# [What is being asked]
Retype each line of the data below exactly, beginning with the first and ending with the one that contains "歌唱时间是随机的，无法预料；不过歌唱时间的期望值是固定的，此期望值". Pictures do not belong in the copy.

• • •

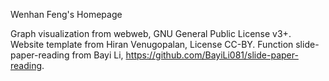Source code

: Wenhan Feng's Homepage

Graph visualization from webweb, GNU General Public License v3+.
Website template from Hiran Venugopalan, License CC-BY.
Function slide-paper-reading from Bayi Li, https://github.com/BayiLi081/slide-paper-reading.
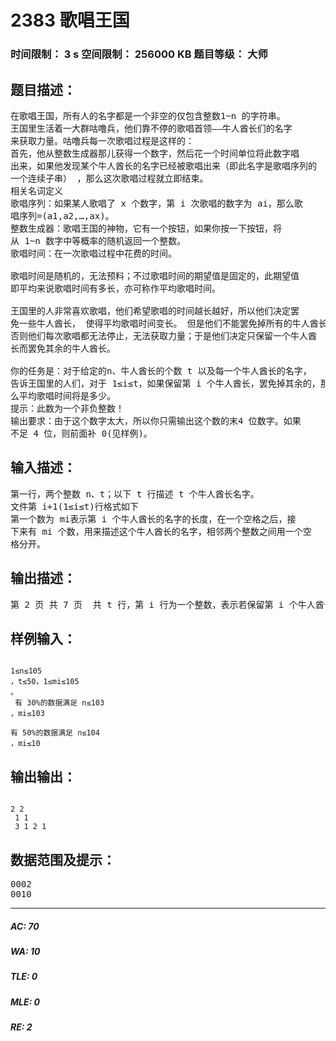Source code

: # 2383 歌唱王国   
### 时间限制： 3 s     空间限制： 256000 KB     题目等级： 大师  
## 题目描述：  

<pre>
在歌唱王国，所有人的名字都是一个非空的仅包含整数1~n 的字符串。   
王国里生活着一大群咕噜兵，他们靠不停的歌唱首领——牛人酋长们的名字  
来获取力量。咕噜兵每一次歌唱过程是这样的：   
首先，他从整数生成器那儿获得一个数字，然后花一个时间单位将此数字唱  
出来，如果他发现某个牛人酋长的名字已经被歌唱出来（即此名字是歌唱序列的  
一个连续子串） ，那么这次歌唱过程就立即结束。   
相关名词定义   
歌唱序列：如果某人歌唱了 x 个数字，第 i 次歌唱的数字为 ai，那么歌  
唱序列=(a1,a2,…,ax)。   
整数生成器：歌唱王国的神物，它有一个按钮，如果你按一下按钮，将  
从 1~n 数字中等概率的随机返回一个整数。   
歌唱时间：在一次歌唱过程中花费的时间。   
   
歌唱时间是随机的，无法预料；不过歌唱时间的期望值是固定的，此期望值  
即平均来说歌唱时间有多长，亦可称作平均歌唱时间。   
   
王国里的人非常喜欢歌唱，他们希望歌唱的时间越长越好，所以他们决定罢  
免一些牛人酋长， 使得平均歌唱时间变长。 但是他们不能罢免掉所有的牛人酋长，  
否则他们每次歌唱都无法停止，无法获取力量；于是他们决定只保留一个牛人酋  
长而罢免其余的牛人酋长。   
   
你的任务是：对于给定的n、牛人酋长的个数 t 以及每一个牛人酋长的名字，  
告诉王国里的人们，对于 1≤i≤t，如果保留第 i 个牛人酋长，罢免掉其余的，那  
么平均歌唱时间将是多少。   
提示：此数为一个非负整数！   
输出要求：由于这个数字太大，所以你只需输出这个数的末4 位数字。如果  
不足 4 位，则前面补 0(见样例)。
</pre>
  
  
## 输入描述：  

<pre>
第一行，两个整数 n、t；以下 t 行描述 t 个牛人酋长名字。   
文件第 i+1(1≤i≤t)行格式如下   
第一个数为 mi表示第 i 个牛人酋长的名字的长度，在一个空格之后，接  
下来有 mi 个数，用来描述这个牛人酋长的名字，相邻两个整数之间用一个空  
格分开。
</pre>
  
  
## 输出描述：  

<pre>
第 2 页 共 7 页  共 t 行，第 i 行为一个整数，表示若保留第 i 个牛人酋长而罢免其余的，则平均歌唱时间最长的末四位数字是多少。
</pre>
  
  
## 样例输入：  

<pre><code>
1≤n≤105  
，t≤50，1≤mi≤105  
。   
 有 30%的数据满足 n≤103  
，mi≤103   
   
有 50%的数据满足 n≤104  
，mi≤10
</code></pre>
  
  
## 输出输出：  

<pre><code>
2 2   
 1 1   
 3 1 2 1
</code></pre>
  
  
## 数据范围及提示：  

<pre>
0002   
0010
</pre>
  
  
***  

##### AC: 70  
##### WA: 10  
##### TLE: 0  
##### MLE: 0  
##### RE: 2  
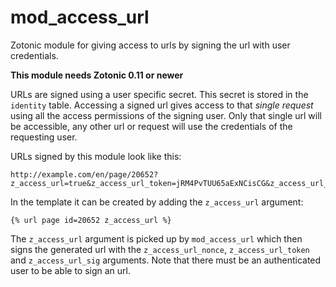 mod_access_url
==============

Zotonic module for giving access to urls by signing the url with user credentials.

**This module needs Zotonic 0.11 or newer**

URLs are signed using a user specific secret. This secret is stored in the `identity` table.
Accessing a signed url gives access to that *single request* using all the access permissions of the signing user.
Only that single url will be accessible, any other url or request will use the credentials of the requesting user.

URLs signed by this module look like this:

    http://example.com/en/page/20652?z_access_url=true&z_access_url_token=jRM4PvTUU65aExNCisCG&z_access_url_nonce=MHbsQAUPdTS1U3oTgO8B&z_access_url_sig=IQ00Vrmn1D0JGjKegKeP%2FfCoS%2F40XI%2BC2xrqO4xPP%2FA%3D

In the template it can be created by adding the `z_access_url` argument:

    {% url page id=20652 z_access_url %}

The `z_access_url` argument is picked up by `mod_access_url` which then signs the generated url with the `z_access_url_nonce`, `z_access_url_token` and `z_access_url_sig` arguments. Note that there must be an authenticated user to be able to sign an url.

• • •

# [Answer box]
Source code

: Wenhan Feng's Homepage

Graph visualization from webweb, GNU General Public License v3+.
Website template from Hiran Venugopalan, License CC-BY.
Function slide-paper-reading from Bayi Li, https://github.com/BayiLi081/slide-paper-reading.
Source code

: # 2383 歌唱王国   
### 时间限制： 3 s     空间限制： 256000 KB     题目等级： 大师  
## 题目描述：  

<pre>
在歌唱王国，所有人的名字都是一个非空的仅包含整数1~n 的字符串。   
王国里生活着一大群咕噜兵，他们靠不停的歌唱首领——牛人酋长们的名字  
来获取力量。咕噜兵每一次歌唱过程是这样的：   
首先，他从整数生成器那儿获得一个数字，然后花一个时间单位将此数字唱  
出来，如果他发现某个牛人酋长的名字已经被歌唱出来（即此名字是歌唱序列的  
一个连续子串） ，那么这次歌唱过程就立即结束。   
相关名词定义   
歌唱序列：如果某人歌唱了 x 个数字，第 i 次歌唱的数字为 ai，那么歌  
唱序列=(a1,a2,…,ax)。   
整数生成器：歌唱王国的神物，它有一个按钮，如果你按一下按钮，将  
从 1~n 数字中等概率的随机返回一个整数。   
歌唱时间：在一次歌唱过程中花费的时间。   
   
歌唱时间是随机的，无法预料；不过歌唱时间的期望值是固定的，此期望值  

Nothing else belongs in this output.